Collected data

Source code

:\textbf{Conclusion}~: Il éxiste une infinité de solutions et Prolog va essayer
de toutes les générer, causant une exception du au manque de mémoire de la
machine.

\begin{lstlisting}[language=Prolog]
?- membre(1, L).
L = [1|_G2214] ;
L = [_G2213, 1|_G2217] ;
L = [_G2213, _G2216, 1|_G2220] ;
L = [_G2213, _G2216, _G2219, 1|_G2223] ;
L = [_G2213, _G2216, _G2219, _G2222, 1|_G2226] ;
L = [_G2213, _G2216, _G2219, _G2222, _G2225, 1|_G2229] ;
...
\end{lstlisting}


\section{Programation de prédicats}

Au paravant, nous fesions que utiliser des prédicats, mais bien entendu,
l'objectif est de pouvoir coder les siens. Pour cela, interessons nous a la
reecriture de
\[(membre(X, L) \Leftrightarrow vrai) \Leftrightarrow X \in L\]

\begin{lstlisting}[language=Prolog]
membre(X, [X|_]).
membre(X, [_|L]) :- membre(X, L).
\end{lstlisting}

WORK REQUIRED
Every single line of the data above must be set down again exactly.

SOLUTION TO THIS PROBLEM
Source code

:\textbf{Conclusion}~: Il éxiste une infinité de solutions et Prolog va essayer
de toutes les générer, causant une exception du au manque de mémoire de la
machine.

\begin{lstlisting}[language=Prolog]
?- membre(1, L).
L = [1|_G2214] ;
L = [_G2213, 1|_G2217] ;
L = [_G2213, _G2216, 1|_G2220] ;
L = [_G2213, _G2216, _G2219, 1|_G2223] ;
L = [_G2213, _G2216, _G2219, _G2222, 1|_G2226] ;
L = [_G2213, _G2216, _G2219, _G2222, _G2225, 1|_G2229] ;
...
\end{lstlisting}


\section{Programation de prédicats}

Au paravant, nous fesions que utiliser des prédicats, mais bien entendu,
l'objectif est de pouvoir coder les siens. Pour cela, interessons nous a la
reecriture de
\[(membre(X, L) \Leftrightarrow vrai) \Leftrightarrow X \in L\]

\begin{lstlisting}[language=Prolog]
membre(X, [X|_]).
membre(X, [_|L]) :- membre(X, L).
\end{lstlisting}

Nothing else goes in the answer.